YOUR GOAL: In the records, find every line with the word "California" and copy it out.

START SUPPLIED DATA

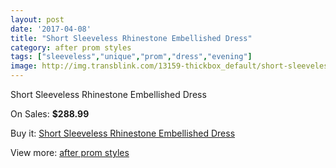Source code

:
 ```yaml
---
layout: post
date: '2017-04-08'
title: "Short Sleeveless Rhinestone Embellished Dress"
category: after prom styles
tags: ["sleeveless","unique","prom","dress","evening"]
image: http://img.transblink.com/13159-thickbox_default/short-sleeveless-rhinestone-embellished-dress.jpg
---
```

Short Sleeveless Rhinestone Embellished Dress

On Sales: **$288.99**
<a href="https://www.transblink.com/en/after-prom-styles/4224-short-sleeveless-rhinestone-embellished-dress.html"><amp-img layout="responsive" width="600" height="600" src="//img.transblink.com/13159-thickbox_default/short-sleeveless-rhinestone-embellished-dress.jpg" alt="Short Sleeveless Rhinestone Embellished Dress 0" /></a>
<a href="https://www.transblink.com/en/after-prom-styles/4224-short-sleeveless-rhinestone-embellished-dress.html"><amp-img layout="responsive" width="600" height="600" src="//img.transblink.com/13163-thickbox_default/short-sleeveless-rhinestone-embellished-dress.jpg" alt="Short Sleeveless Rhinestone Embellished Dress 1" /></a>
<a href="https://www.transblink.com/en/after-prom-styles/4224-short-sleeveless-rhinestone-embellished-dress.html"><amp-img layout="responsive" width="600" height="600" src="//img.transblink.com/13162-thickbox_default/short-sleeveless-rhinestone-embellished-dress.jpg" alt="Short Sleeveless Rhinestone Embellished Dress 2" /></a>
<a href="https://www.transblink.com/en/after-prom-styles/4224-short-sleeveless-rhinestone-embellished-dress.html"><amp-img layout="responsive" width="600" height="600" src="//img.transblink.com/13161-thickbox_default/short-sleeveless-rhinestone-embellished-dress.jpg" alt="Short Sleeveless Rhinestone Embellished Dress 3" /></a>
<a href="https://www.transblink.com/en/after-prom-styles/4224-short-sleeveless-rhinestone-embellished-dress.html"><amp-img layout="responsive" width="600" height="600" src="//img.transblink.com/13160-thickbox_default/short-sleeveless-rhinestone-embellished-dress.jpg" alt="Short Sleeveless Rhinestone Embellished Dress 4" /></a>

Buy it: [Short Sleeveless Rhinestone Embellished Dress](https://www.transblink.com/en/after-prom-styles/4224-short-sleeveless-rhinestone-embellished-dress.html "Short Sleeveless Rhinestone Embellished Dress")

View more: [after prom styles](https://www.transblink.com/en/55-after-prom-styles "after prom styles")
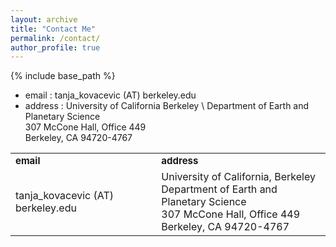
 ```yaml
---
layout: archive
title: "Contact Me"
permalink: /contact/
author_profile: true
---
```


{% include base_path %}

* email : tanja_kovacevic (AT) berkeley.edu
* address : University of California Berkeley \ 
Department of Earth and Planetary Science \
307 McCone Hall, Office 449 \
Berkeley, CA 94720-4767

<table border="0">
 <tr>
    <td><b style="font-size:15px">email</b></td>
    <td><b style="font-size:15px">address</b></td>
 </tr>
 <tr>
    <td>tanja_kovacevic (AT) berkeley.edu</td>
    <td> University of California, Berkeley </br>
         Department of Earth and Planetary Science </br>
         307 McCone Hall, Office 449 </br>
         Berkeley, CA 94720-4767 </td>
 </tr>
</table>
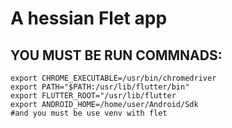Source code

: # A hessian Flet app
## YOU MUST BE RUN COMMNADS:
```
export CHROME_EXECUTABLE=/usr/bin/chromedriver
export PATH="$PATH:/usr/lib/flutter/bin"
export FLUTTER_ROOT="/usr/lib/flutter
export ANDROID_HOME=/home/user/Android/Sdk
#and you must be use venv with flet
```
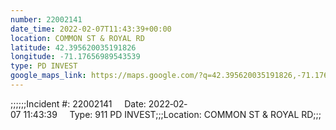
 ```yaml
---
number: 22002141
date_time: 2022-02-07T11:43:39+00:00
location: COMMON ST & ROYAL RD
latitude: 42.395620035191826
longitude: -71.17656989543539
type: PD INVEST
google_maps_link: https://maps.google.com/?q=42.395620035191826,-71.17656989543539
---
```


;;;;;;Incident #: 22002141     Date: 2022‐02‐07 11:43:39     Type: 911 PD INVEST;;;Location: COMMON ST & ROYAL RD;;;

END SUPPLIED DATA
START SUPPLIED DATA

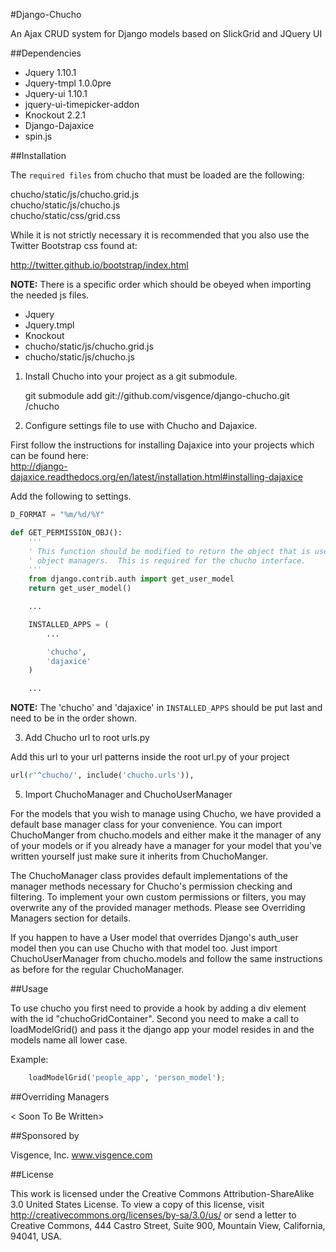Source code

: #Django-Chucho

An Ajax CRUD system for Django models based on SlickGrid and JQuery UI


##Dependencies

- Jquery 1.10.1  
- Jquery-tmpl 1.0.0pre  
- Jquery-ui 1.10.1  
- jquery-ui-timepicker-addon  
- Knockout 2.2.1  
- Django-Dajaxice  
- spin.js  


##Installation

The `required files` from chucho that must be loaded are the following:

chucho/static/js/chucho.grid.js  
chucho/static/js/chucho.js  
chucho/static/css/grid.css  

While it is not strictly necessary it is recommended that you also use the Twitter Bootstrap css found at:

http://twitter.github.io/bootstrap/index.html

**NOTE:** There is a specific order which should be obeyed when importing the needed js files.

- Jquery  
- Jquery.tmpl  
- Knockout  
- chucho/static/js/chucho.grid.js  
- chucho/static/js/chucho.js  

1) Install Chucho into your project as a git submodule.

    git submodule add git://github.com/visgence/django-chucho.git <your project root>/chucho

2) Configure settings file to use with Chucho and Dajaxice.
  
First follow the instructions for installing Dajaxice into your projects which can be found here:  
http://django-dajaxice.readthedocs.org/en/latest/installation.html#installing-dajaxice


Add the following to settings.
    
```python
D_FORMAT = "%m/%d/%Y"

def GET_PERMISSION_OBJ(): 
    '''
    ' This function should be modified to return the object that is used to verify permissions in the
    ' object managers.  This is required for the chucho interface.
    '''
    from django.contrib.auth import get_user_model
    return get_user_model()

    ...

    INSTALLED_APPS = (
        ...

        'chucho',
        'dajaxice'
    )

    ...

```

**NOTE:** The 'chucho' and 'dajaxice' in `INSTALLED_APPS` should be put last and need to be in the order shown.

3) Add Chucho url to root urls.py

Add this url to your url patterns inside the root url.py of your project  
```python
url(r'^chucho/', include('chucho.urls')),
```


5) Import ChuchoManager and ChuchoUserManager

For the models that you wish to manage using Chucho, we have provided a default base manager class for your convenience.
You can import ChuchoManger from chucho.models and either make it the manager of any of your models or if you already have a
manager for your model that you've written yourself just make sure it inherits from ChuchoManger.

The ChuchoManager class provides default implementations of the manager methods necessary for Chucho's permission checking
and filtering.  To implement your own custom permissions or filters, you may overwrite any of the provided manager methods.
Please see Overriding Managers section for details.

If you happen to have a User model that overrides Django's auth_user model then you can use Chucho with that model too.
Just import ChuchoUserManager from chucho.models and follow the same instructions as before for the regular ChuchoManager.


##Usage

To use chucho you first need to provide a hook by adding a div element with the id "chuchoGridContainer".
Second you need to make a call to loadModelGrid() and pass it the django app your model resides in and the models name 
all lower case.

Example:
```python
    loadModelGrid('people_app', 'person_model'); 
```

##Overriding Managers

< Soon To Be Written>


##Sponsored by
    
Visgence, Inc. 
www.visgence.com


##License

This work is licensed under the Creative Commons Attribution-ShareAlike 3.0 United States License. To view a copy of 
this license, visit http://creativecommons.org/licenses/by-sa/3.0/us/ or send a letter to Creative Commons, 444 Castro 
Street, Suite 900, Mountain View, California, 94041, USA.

END SUPPLIED DATA

WRITTEN ANSWER:
* address : University of California Berkeley \ 
    <td> University of California, Berkeley </br>
Street, Suite 900, Mountain View, California, 94041, USA.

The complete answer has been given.